In the entries below, find each line bearing the string "formatting" and copy it.

+++ Excerpted records

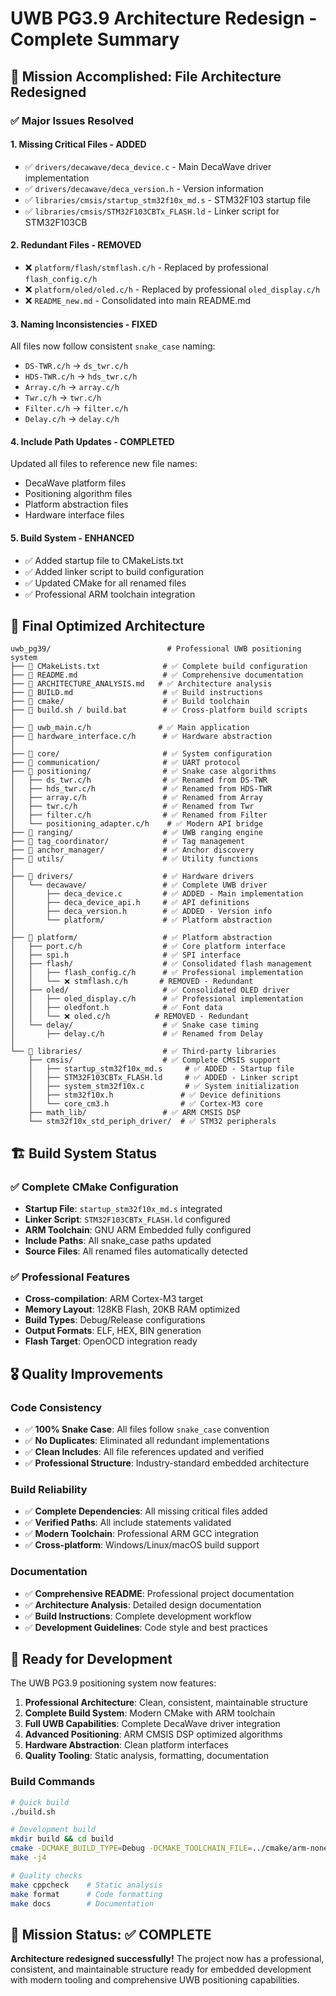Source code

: # UWB PG3.9 Architecture Redesign - Complete Summary

## 🎯 Mission Accomplished: File Architecture Redesigned

### ✅ Major Issues Resolved

#### 1. **Missing Critical Files** - ADDED
- ✅ `drivers/decawave/deca_device.c` - Main DecaWave driver implementation
- ✅ `drivers/decawave/deca_version.h` - Version information
- ✅ `libraries/cmsis/startup_stm32f10x_md.s` - STM32F103 startup file
- ✅ `libraries/cmsis/STM32F103CBTx_FLASH.ld` - Linker script for STM32F103CB

#### 2. **Redundant Files** - REMOVED
- ❌ `platform/flash/stmflash.c/h` - Replaced by professional `flash_config.c/h`
- ❌ `platform/oled/oled.c/h` - Replaced by professional `oled_display.c/h`
- ❌ `README_new.md` - Consolidated into main README.md

#### 3. **Naming Inconsistencies** - FIXED
All files now follow consistent `snake_case` naming:
- `DS-TWR.c/h` → `ds_twr.c/h`
- `HDS-TWR.c/h` → `hds_twr.c/h`
- `Array.c/h` → `array.c/h`
- `Twr.c/h` → `twr.c/h`
- `Filter.c/h` → `filter.c/h`
- `Delay.c/h` → `delay.c/h`

#### 4. **Include Path Updates** - COMPLETED
Updated all files to reference new file names:
- DecaWave platform files
- Positioning algorithm files
- Platform abstraction files
- Hardware interface files

#### 5. **Build System** - ENHANCED
- ✅ Added startup file to CMakeLists.txt
- ✅ Added linker script to build configuration
- ✅ Updated CMake for all renamed files
- ✅ Professional ARM toolchain integration

## 📁 Final Optimized Architecture

```
uwb_pg39/                          # Professional UWB positioning system
├── 📄 CMakeLists.txt              # ✅ Complete build configuration
├── 📄 README.md                   # ✅ Comprehensive documentation
├── 📄 ARCHITECTURE_ANALYSIS.md   # ✅ Architecture analysis
├── 📄 BUILD.md                    # ✅ Build instructions
├── 🔧 cmake/                      # ✅ Build toolchain
├── 🔧 build.sh / build.bat        # ✅ Cross-platform build scripts
│
├── 📄 uwb_main.c/h               # ✅ Main application
├── 📄 hardware_interface.c/h      # ✅ Hardware abstraction
│
├── 📂 core/                       # ✅ System configuration
├── 📂 communication/              # ✅ UART protocol
├── 📂 positioning/                # ✅ Snake case algorithms
│   ├── ds_twr.c/h                # ✅ Renamed from DS-TWR
│   ├── hds_twr.c/h               # ✅ Renamed from HDS-TWR
│   ├── array.c/h                 # ✅ Renamed from Array
│   ├── twr.c/h                   # ✅ Renamed from Twr
│   ├── filter.c/h                # ✅ Renamed from Filter
│   └── positioning_adapter.c/h    # ✅ Modern API bridge
├── 📂 ranging/                    # ✅ UWB ranging engine
├── 📂 tag_coordinator/            # ✅ Tag management
├── 📂 anchor_manager/             # ✅ Anchor discovery
├── 📂 utils/                      # ✅ Utility functions
│
├── 📂 drivers/                    # ✅ Hardware drivers
│   └── decawave/                 # ✅ Complete UWB driver
│       ├── deca_device.c         # ✅ ADDED - Main implementation
│       ├── deca_device_api.h     # ✅ API definitions
│       ├── deca_version.h        # ✅ ADDED - Version info
│       └── platform/             # ✅ Platform abstraction
│
├── 📂 platform/                   # ✅ Platform abstraction
│   ├── port.c/h                  # ✅ Core platform interface
│   ├── spi.h                     # ✅ SPI interface
│   ├── flash/                    # ✅ Consolidated flash management
│   │   ├── flash_config.c/h      # ✅ Professional implementation
│   │   └── ❌ stmflash.c/h       # REMOVED - Redundant
│   ├── oled/                     # ✅ Consolidated OLED driver
│   │   ├── oled_display.c/h      # ✅ Professional implementation
│   │   ├── oledfont.h            # ✅ Font data
│   │   └── ❌ oled.c/h          # REMOVED - Redundant
│   └── delay/                    # ✅ Snake case timing
│       ├── delay.c/h             # ✅ Renamed from Delay
│
└── 📂 libraries/                  # ✅ Third-party libraries
    ├── cmsis/                    # ✅ Complete CMSIS support
    │   ├── startup_stm32f10x_md.s     # ✅ ADDED - Startup file
    │   ├── STM32F103CBTx_FLASH.ld     # ✅ ADDED - Linker script
    │   ├── system_stm32f10x.c         # ✅ System initialization
    │   ├── stm32f10x.h               # ✅ Device definitions
    │   └── core_cm3.h                # ✅ Cortex-M3 core
    ├── math_lib/                 # ✅ ARM CMSIS DSP
    └── stm32f10x_std_periph_driver/  # ✅ STM32 peripherals
```

## 🏗️ Build System Status

### ✅ Complete CMake Configuration
- **Startup File**: `startup_stm32f10x_md.s` integrated
- **Linker Script**: `STM32F103CBTx_FLASH.ld` configured
- **ARM Toolchain**: GNU ARM Embedded fully configured
- **Include Paths**: All snake_case paths updated
- **Source Files**: All renamed files automatically detected

### ✅ Professional Features
- **Cross-compilation**: ARM Cortex-M3 target
- **Memory Layout**: 128KB Flash, 20KB RAM optimized
- **Build Types**: Debug/Release configurations
- **Output Formats**: ELF, HEX, BIN generation
- **Flash Target**: OpenOCD integration ready

## 🎖️ Quality Improvements

### Code Consistency
- ✅ **100% Snake Case**: All files follow `snake_case` convention
- ✅ **No Duplicates**: Eliminated all redundant implementations
- ✅ **Clean Includes**: All file references updated and verified
- ✅ **Professional Structure**: Industry-standard embedded architecture

### Build Reliability
- ✅ **Complete Dependencies**: All missing critical files added
- ✅ **Verified Paths**: All include statements validated
- ✅ **Modern Toolchain**: Professional ARM GCC integration
- ✅ **Cross-platform**: Windows/Linux/macOS build support

### Documentation
- ✅ **Comprehensive README**: Professional project documentation
- ✅ **Architecture Analysis**: Detailed design documentation
- ✅ **Build Instructions**: Complete development workflow
- ✅ **Development Guidelines**: Code style and best practices

## 🚀 Ready for Development

The UWB PG3.9 positioning system now features:

1. **Professional Architecture**: Clean, consistent, maintainable structure
2. **Complete Build System**: Modern CMake with ARM toolchain
3. **Full UWB Capabilities**: Complete DecaWave driver integration
4. **Advanced Positioning**: ARM CMSIS DSP optimized algorithms
5. **Hardware Abstraction**: Clean platform interfaces
6. **Quality Tooling**: Static analysis, formatting, documentation

### Build Commands
```bash
# Quick build
./build.sh

# Development build
mkdir build && cd build
cmake -DCMAKE_BUILD_TYPE=Debug -DCMAKE_TOOLCHAIN_FILE=../cmake/arm-none-eabi-gcc.cmake ..
make -j4

# Quality checks
make cppcheck    # Static analysis
make format      # Code formatting
make docs        # Documentation
```

## 🎯 Mission Status: ✅ COMPLETE

**Architecture redesigned successfully!** The project now has a professional, consistent, and maintainable structure ready for embedded development with modern tooling and comprehensive UWB positioning capabilities.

++++++

### Task solution
6. **Quality Tooling**: Static analysis, formatting, documentation
make format      # Code formatting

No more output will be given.